# DIY or good idea



## Guest (May 26, 2010)

i just made myself a DIY vacuuming/water changer/refilling water with a Water Hose. 

if u own a Canister Filters that fit 5/8 hose, this is for you. if u dont. dont read on its not for you but keep reading if u want.

all u have to do is cut one end of the hose. and leave the other one with the metal thingy on it, u will need it for later.

using ur Canister Filters as a vacuuming, shut off ur Canister Filters, unplug all the hose. plug in the water hose.(u need 2 piece of water hose for this) 1. short one for the intake put and 2. a longer one for your output.

after your done, drag ur output hose to ur bathroom or where ever u do water change at. make sure its stay/dont move cause when u turn on the Canister Filters the hose will fly. ( u dont want water all over the place )

once all that is done, turn on ur Canister Filters and start vacuuming with ur input hose. all the junk/waste u suck up will go into ur filter n out of the other end(output). 

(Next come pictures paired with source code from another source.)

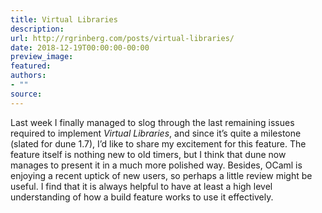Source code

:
 ```yaml
---
title: Virtual Libraries
description:
url: http://rgrinberg.com/posts/virtual-libraries/
date: 2018-12-19T00:00:00-00:00
preview_image:
featured:
authors:
- ""
source:
---
```


<p>Last week I finally managed to slog through the last remaining issues required
to implement <cite>Virtual Libraries</cite>, and since it&rsquo;s quite a milestone (slated for
dune 1.7), I&rsquo;d like to share my excitement for this feature. The feature itself
is nothing new to old timers, but I think that dune now manages to present it in
a much more polished way. Besides, OCaml is enjoying a recent uptick of new
users, so perhaps a little review might be useful. I find that it is always
helpful to have at least a high level understanding of how a build feature works
to use it effectively.</p>

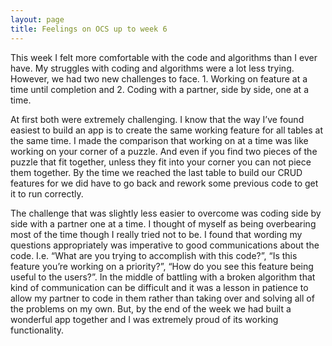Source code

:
 ```yaml
---
layout: page
title: Feelings on OCS up to week 6
---
```


This week I felt more comfortable with the code and algorithms than I ever have.  My struggles with coding and algorithms were a lot less trying.  However,  we had two new challenges to face.  1.  Working on feature at a time until completion and 2. Coding with a partner, side by side, one at a time.  

At first both were extremely challenging.  I know that the way I’ve found easiest to build an app is to create the same working feature for all tables at the same time.  I made the comparison that working on at a time was like working on your corner of a puzzle.  And even if you find two pieces of the puzzle that fit together, unless they fit into your corner you can not piece them together.  By the time we reached the last table to build our CRUD features for we did have to go back and rework some previous code to get it to run correctly. 

The challenge that was slightly less easier to overcome was coding side by side with a partner one at a time.  I thought of myself as being overbearing most of the time though I really tried not to be.  I found that wording my questions appropriately was imperative to good communications about the code.  I.e. “What are you trying to accomplish with this code?”,  “Is this feature you’re working on a priority?”, “How do you see this feature being useful to the users?”.   In the middle of battling with a broken algorithm that kind of communication can be difficult and it was a lesson in patience to allow my partner to code in them rather than taking over and solving all of the problems on my own. But, by the end of the week we had built a wonderful app together and I was extremely proud of its working functionality.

Note: rember to remove ur filter media if u dont want it in there, that way all the waste doesnt get stuck onto the filter pad or floss, or whatever u used.

water change/filling your tank. do the same as u did before but bring ur filter closer to the sink. u will have to use a bucket for this ... fill ur bucket up with water, put input hose in the bucket. turn on ur Canister Filters, once the input hose start sucking water out of the bucket, turn on the sink water, that way there always water in the bucket for the input to suck back to ur filter n out of the output hose into ur tank. 

or u can do it another way. plug in ur hose with the metal sink part on it onto a sink. turn it on, water will flow into ur filter and out of the other end. 

Note: it mite damage ur filter duh to over flowing ur filter. 
if ur filter can suck up water at the same speed as the water flowing,(sink water flowing out) your good.

as for me i wouldnt use the plug it in the sink part. to be on the safe side.

this is just my idea of doing things, i got my new water hose for 10 dollar at walmart. 5/8 by 50 feet long cheap. its yellow.


----------